| Assigned task |
Read the entries below and pull out each line with the string "import".

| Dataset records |
····················
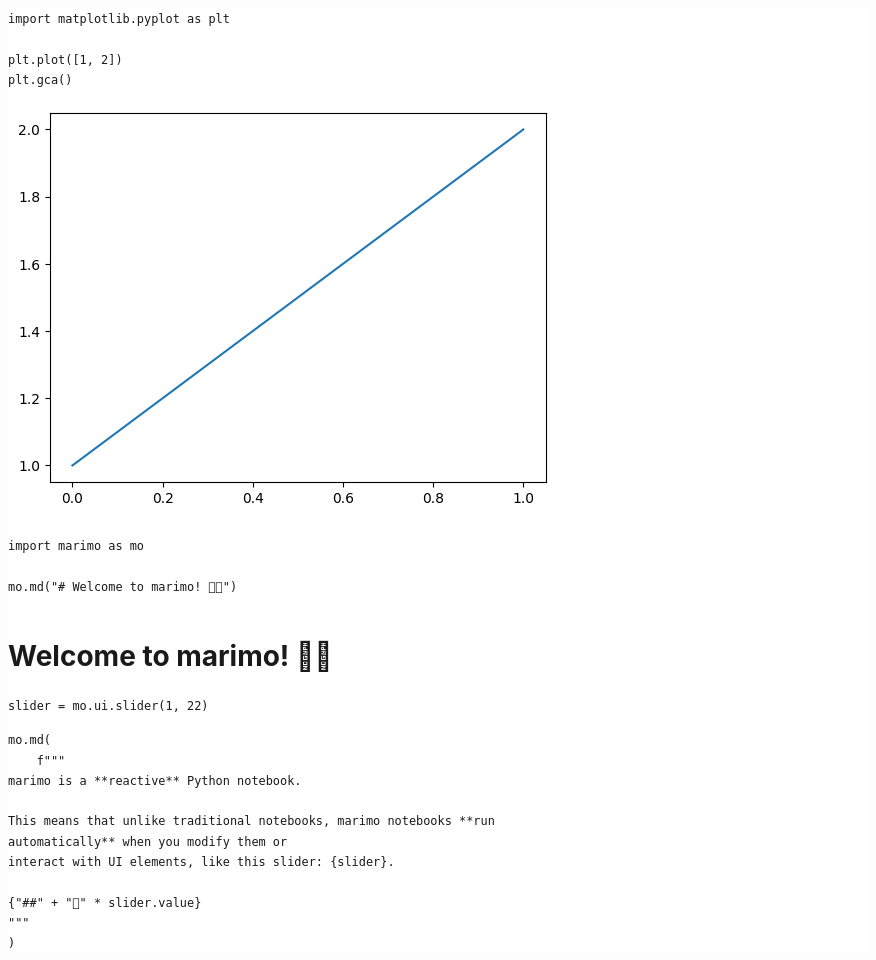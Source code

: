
 ```
import matplotlib.pyplot as plt

plt.plot([1, 2])
plt.gca()
```


    
![png](intro_files/intro_0_0.png)
    



```
import marimo as mo

mo.md("# Welcome to marimo! 🌊🍃")
```


<span class="markdown prose dark:prose-invert"><h1 id="welcome-to-marimo">Welcome to marimo! 🌊🍃</h1></span>



```
slider = mo.ui.slider(1, 22)
```


```
mo.md(
    f"""
marimo is a **reactive** Python notebook.

This means that unlike traditional notebooks, marimo notebooks **run
automatically** when you modify them or
interact with UI elements, like this slider: {slider}.

{"##" + "🍃" * slider.value}
"""
)
```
····················
| Task response |
import matplotlib.pyplot as plt
import marimo as mo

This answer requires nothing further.